* WORK ORDER
An exact transcript of the records is what this task asks for.

* EXTRACTED ENTRIES
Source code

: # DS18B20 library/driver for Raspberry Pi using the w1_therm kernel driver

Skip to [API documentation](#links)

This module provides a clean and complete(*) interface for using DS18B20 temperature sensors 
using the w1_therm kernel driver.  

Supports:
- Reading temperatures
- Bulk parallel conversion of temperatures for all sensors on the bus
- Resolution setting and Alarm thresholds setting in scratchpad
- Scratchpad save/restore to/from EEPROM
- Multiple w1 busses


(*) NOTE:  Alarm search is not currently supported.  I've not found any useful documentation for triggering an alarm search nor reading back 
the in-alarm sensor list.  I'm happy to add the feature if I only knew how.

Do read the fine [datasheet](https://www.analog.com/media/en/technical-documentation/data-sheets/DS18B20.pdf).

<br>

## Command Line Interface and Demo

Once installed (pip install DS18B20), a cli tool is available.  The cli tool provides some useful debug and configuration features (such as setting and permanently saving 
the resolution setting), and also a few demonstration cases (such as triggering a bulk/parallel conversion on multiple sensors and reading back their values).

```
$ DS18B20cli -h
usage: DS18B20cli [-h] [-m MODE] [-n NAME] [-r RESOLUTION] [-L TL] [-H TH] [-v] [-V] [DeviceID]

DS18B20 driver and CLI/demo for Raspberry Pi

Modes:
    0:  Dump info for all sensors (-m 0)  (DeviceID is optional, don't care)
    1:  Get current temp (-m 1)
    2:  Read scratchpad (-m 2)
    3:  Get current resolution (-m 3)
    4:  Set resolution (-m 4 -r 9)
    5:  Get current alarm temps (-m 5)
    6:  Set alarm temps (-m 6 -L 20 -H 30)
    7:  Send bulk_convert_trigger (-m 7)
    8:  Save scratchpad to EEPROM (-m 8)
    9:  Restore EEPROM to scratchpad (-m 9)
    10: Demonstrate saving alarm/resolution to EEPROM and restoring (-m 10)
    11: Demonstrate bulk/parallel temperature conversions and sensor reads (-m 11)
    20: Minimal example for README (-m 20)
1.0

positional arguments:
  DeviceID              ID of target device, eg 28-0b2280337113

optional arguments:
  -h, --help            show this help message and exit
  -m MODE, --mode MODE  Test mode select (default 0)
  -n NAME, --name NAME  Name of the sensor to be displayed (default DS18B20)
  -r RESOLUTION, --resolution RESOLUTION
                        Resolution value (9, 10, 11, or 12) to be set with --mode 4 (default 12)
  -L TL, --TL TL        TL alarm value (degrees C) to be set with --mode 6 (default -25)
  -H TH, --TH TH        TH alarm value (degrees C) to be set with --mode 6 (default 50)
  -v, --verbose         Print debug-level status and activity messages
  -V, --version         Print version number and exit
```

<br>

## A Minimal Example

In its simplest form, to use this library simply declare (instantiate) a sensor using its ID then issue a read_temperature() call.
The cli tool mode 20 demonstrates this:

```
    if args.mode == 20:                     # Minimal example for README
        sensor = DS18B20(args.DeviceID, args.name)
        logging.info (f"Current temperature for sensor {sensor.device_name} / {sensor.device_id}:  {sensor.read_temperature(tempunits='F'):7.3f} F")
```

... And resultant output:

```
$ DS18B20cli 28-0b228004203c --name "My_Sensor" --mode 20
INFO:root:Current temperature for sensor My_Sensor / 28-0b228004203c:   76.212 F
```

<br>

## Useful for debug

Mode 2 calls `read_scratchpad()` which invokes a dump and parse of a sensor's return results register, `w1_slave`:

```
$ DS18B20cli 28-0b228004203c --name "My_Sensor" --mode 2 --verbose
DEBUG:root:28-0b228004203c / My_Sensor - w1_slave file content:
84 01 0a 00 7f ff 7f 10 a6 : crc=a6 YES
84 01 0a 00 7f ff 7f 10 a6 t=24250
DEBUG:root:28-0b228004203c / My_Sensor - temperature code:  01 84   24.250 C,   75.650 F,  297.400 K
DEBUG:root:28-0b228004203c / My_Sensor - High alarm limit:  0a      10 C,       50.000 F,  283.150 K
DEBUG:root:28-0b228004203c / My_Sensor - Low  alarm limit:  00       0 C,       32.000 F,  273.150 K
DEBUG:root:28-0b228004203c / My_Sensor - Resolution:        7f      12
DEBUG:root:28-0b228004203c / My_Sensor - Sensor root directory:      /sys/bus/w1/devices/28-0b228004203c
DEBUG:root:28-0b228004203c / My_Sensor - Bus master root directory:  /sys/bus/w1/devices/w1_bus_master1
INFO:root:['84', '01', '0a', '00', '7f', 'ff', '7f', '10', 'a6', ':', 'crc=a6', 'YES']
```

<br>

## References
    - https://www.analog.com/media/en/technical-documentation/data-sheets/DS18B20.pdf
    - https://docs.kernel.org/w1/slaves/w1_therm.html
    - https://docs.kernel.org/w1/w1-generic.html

* EXERCISE RESULT
Source code

: # DS18B20 library/driver for Raspberry Pi using the w1_therm kernel driver

Skip to [API documentation](#links)

This module provides a clean and complete(*) interface for using DS18B20 temperature sensors 
using the w1_therm kernel driver.  

Supports:
- Reading temperatures
- Bulk parallel conversion of temperatures for all sensors on the bus
- Resolution setting and Alarm thresholds setting in scratchpad
- Scratchpad save/restore to/from EEPROM
- Multiple w1 busses


(*) NOTE:  Alarm search is not currently supported.  I've not found any useful documentation for triggering an alarm search nor reading back 
the in-alarm sensor list.  I'm happy to add the feature if I only knew how.

Do read the fine [datasheet](https://www.analog.com/media/en/technical-documentation/data-sheets/DS18B20.pdf).

<br>

## Command Line Interface and Demo

Once installed (pip install DS18B20), a cli tool is available.  The cli tool provides some useful debug and configuration features (such as setting and permanently saving 
the resolution setting), and also a few demonstration cases (such as triggering a bulk/parallel conversion on multiple sensors and reading back their values).

```
$ DS18B20cli -h
usage: DS18B20cli [-h] [-m MODE] [-n NAME] [-r RESOLUTION] [-L TL] [-H TH] [-v] [-V] [DeviceID]

DS18B20 driver and CLI/demo for Raspberry Pi

Modes:
    0:  Dump info for all sensors (-m 0)  (DeviceID is optional, don't care)
    1:  Get current temp (-m 1)
    2:  Read scratchpad (-m 2)
    3:  Get current resolution (-m 3)
    4:  Set resolution (-m 4 -r 9)
    5:  Get current alarm temps (-m 5)
    6:  Set alarm temps (-m 6 -L 20 -H 30)
    7:  Send bulk_convert_trigger (-m 7)
    8:  Save scratchpad to EEPROM (-m 8)
    9:  Restore EEPROM to scratchpad (-m 9)
    10: Demonstrate saving alarm/resolution to EEPROM and restoring (-m 10)
    11: Demonstrate bulk/parallel temperature conversions and sensor reads (-m 11)
    20: Minimal example for README (-m 20)
1.0

positional arguments:
  DeviceID              ID of target device, eg 28-0b2280337113

optional arguments:
  -h, --help            show this help message and exit
  -m MODE, --mode MODE  Test mode select (default 0)
  -n NAME, --name NAME  Name of the sensor to be displayed (default DS18B20)
  -r RESOLUTION, --resolution RESOLUTION
                        Resolution value (9, 10, 11, or 12) to be set with --mode 4 (default 12)
  -L TL, --TL TL        TL alarm value (degrees C) to be set with --mode 6 (default -25)
  -H TH, --TH TH        TH alarm value (degrees C) to be set with --mode 6 (default 50)
  -v, --verbose         Print debug-level status and activity messages
  -V, --version         Print version number and exit
```

<br>

## A Minimal Example

In its simplest form, to use this library simply declare (instantiate) a sensor using its ID then issue a read_temperature() call.
The cli tool mode 20 demonstrates this:

```
    if args.mode == 20:                     # Minimal example for README
        sensor = DS18B20(args.DeviceID, args.name)
        logging.info (f"Current temperature for sensor {sensor.device_name} / {sensor.device_id}:  {sensor.read_temperature(tempunits='F'):7.3f} F")
```

... And resultant output:

```
$ DS18B20cli 28-0b228004203c --name "My_Sensor" --mode 20
INFO:root:Current temperature for sensor My_Sensor / 28-0b228004203c:   76.212 F
```

<br>

## Useful for debug

Mode 2 calls `read_scratchpad()` which invokes a dump and parse of a sensor's return results register, `w1_slave`:

```
$ DS18B20cli 28-0b228004203c --name "My_Sensor" --mode 2 --verbose
DEBUG:root:28-0b228004203c / My_Sensor - w1_slave file content:
84 01 0a 00 7f ff 7f 10 a6 : crc=a6 YES
84 01 0a 00 7f ff 7f 10 a6 t=24250
DEBUG:root:28-0b228004203c / My_Sensor - temperature code:  01 84   24.250 C,   75.650 F,  297.400 K
DEBUG:root:28-0b228004203c / My_Sensor - High alarm limit:  0a      10 C,       50.000 F,  283.150 K
DEBUG:root:28-0b228004203c / My_Sensor - Low  alarm limit:  00       0 C,       32.000 F,  273.150 K
DEBUG:root:28-0b228004203c / My_Sensor - Resolution:        7f      12
DEBUG:root:28-0b228004203c / My_Sensor - Sensor root directory:      /sys/bus/w1/devices/28-0b228004203c
DEBUG:root:28-0b228004203c / My_Sensor - Bus master root directory:  /sys/bus/w1/devices/w1_bus_master1
INFO:root:['84', '01', '0a', '00', '7f', 'ff', '7f', '10', 'a6', ':', 'crc=a6', 'YES']
```

<br>

## References
    - https://www.analog.com/media/en/technical-documentation/data-sheets/DS18B20.pdf
    - https://docs.kernel.org/w1/slaves/w1_therm.html
    - https://docs.kernel.org/w1/w1-generic.html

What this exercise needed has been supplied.